Every line containing the word "info" must be pulled from the records.

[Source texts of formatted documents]
■ ■ ■ ■ ■

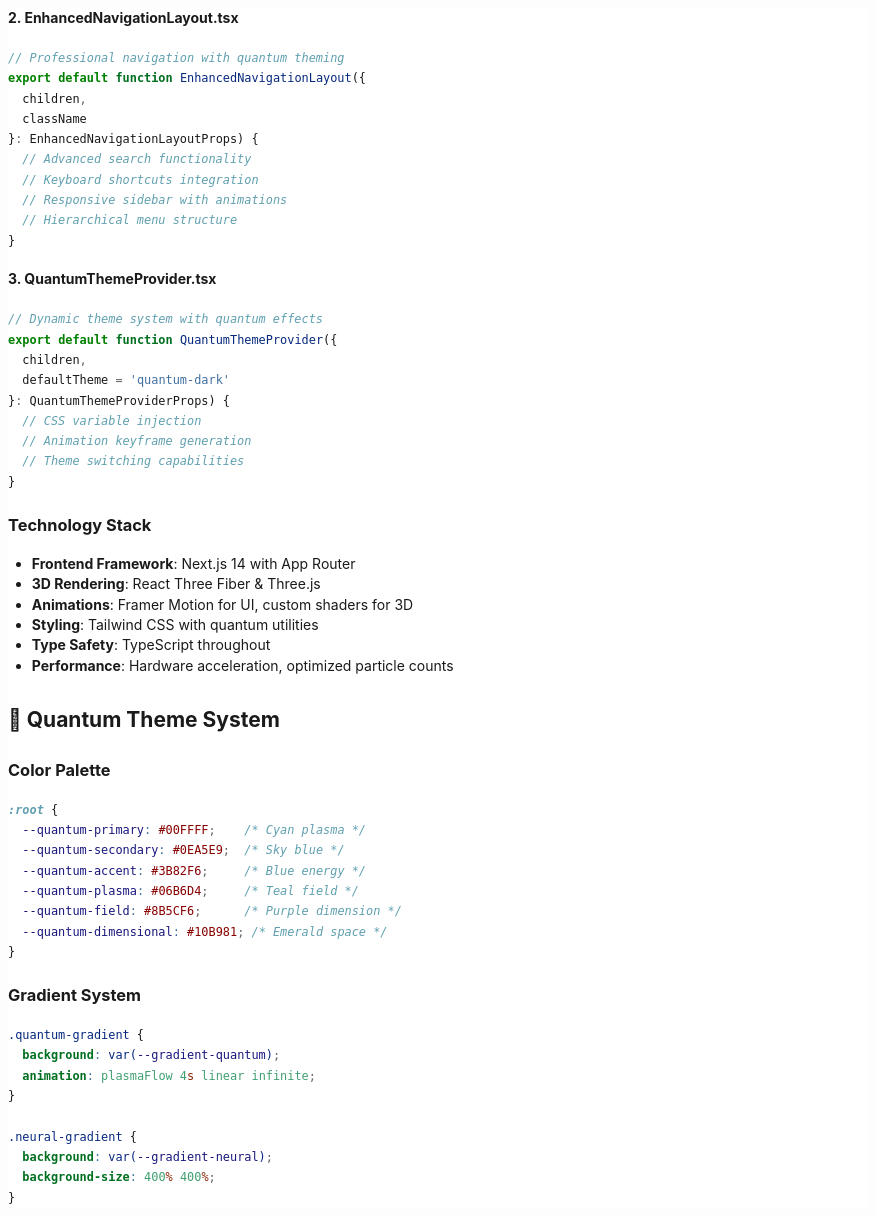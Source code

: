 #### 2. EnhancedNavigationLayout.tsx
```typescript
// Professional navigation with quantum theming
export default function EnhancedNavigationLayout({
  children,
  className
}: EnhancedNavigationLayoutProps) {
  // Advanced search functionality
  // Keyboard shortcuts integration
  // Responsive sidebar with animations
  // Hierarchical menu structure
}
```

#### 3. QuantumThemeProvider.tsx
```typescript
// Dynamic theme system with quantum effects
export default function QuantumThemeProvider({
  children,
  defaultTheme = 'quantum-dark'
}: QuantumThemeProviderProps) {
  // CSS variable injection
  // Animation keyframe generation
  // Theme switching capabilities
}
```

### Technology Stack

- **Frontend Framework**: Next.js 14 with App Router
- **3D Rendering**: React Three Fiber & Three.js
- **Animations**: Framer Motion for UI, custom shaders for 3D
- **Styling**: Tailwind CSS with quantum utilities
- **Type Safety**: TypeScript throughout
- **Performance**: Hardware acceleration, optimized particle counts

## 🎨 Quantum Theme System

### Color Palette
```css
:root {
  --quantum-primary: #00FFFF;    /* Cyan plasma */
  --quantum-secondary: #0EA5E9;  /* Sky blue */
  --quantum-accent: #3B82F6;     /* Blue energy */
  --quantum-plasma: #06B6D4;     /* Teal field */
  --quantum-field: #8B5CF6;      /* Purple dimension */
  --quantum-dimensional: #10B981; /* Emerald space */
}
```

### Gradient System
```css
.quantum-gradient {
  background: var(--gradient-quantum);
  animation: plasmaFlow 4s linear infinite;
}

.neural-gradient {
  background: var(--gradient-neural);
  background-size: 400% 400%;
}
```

■ ■ ■ ■ ■

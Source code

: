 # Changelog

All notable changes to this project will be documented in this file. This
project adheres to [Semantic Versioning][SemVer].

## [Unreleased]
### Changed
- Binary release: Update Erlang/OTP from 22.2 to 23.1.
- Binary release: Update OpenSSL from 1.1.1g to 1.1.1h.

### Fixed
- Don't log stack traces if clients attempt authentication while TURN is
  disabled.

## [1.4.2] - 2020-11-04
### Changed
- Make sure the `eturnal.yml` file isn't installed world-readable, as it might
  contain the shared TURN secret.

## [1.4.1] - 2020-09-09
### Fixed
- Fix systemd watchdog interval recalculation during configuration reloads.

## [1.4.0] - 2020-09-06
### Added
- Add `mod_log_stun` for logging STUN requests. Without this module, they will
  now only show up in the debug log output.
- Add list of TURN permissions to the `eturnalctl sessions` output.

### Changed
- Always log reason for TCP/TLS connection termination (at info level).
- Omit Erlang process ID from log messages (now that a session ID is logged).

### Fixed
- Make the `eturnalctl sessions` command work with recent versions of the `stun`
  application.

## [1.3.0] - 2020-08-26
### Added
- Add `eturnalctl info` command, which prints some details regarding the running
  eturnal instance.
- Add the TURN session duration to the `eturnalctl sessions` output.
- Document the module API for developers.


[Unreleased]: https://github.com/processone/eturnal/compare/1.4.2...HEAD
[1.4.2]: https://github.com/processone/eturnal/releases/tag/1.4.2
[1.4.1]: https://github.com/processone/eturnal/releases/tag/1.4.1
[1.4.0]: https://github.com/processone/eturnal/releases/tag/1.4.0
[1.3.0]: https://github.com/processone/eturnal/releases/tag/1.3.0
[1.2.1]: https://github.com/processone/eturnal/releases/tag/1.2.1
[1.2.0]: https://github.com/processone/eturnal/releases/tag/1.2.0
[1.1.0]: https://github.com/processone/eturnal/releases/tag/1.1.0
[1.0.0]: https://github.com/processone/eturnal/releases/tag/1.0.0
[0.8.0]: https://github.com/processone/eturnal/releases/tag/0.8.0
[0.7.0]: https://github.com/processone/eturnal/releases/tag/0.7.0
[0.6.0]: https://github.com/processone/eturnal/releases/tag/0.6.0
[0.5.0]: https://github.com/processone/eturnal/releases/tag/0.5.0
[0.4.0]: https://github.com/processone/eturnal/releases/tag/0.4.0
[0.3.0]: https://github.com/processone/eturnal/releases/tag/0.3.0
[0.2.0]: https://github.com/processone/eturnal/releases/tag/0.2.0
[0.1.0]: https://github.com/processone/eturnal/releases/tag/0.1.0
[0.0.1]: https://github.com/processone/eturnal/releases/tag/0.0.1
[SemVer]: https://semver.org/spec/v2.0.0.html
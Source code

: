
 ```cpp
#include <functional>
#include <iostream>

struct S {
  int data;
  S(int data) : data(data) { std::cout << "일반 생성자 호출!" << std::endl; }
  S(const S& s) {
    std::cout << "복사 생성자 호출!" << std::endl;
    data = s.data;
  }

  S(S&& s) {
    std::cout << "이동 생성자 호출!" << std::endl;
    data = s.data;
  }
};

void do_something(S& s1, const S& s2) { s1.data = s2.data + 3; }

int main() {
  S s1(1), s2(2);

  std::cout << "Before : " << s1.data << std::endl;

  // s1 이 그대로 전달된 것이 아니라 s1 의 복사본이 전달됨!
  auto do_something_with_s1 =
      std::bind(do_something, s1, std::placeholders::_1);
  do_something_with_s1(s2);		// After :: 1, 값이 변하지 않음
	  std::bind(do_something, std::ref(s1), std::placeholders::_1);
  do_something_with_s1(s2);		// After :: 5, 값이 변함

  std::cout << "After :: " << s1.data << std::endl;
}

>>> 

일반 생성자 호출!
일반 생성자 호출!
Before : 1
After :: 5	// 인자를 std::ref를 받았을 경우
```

■ ■ ■ ■ ■

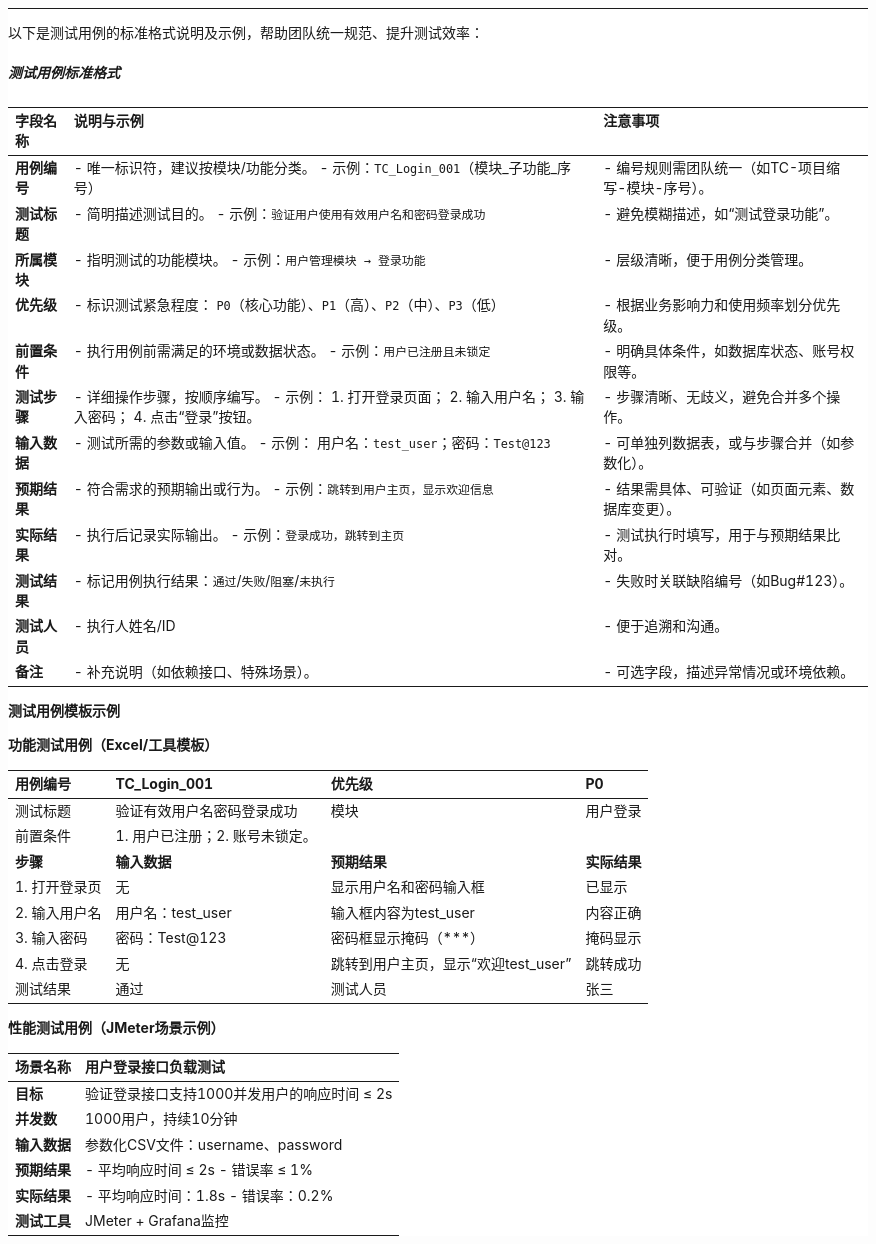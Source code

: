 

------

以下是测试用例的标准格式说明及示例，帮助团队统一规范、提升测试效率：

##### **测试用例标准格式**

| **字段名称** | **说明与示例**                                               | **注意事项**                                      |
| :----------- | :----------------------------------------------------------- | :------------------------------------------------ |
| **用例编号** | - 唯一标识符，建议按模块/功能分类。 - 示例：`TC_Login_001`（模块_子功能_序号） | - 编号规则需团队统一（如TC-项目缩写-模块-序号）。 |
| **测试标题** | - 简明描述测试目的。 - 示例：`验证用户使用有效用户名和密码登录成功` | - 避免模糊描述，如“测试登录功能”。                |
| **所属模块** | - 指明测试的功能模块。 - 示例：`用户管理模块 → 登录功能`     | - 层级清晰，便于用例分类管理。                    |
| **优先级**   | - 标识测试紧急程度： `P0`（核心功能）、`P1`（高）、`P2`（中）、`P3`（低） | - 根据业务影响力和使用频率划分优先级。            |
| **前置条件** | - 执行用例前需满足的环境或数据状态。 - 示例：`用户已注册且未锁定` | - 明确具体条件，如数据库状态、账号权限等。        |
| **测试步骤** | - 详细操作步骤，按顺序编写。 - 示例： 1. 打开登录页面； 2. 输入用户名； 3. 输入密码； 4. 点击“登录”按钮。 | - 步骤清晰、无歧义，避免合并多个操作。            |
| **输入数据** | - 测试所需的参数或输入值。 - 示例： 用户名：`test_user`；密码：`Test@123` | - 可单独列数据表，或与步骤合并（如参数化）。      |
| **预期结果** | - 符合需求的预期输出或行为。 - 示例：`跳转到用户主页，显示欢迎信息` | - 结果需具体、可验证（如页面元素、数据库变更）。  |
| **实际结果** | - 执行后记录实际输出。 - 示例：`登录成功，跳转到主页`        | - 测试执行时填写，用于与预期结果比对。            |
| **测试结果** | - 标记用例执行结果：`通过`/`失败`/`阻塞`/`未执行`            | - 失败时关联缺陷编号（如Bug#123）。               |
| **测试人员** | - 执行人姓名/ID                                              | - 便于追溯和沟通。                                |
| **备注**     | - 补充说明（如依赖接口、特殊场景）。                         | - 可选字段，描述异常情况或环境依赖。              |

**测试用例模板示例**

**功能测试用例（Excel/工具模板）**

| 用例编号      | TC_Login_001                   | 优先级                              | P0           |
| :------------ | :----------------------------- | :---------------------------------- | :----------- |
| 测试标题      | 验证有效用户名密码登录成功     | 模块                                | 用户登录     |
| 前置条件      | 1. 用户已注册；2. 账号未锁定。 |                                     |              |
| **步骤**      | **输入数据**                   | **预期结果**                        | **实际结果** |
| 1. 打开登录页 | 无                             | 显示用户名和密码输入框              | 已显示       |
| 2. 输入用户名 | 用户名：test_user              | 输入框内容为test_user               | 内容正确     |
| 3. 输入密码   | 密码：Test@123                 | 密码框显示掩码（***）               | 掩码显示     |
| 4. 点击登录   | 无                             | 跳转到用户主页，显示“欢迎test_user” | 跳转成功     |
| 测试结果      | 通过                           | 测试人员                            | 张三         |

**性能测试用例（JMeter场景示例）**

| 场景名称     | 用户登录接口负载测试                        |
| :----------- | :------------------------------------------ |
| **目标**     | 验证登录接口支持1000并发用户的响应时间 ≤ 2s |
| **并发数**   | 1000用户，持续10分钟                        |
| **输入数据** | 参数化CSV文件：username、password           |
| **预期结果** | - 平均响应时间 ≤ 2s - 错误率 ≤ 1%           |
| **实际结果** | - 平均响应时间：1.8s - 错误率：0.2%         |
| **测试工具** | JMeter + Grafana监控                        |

■ ■ ■ ■ ■

> [Solved problem]
- Always log reason for TCP/TLS connection termination (at info level).
- Add `eturnalctl info` command, which prints some details regarding the running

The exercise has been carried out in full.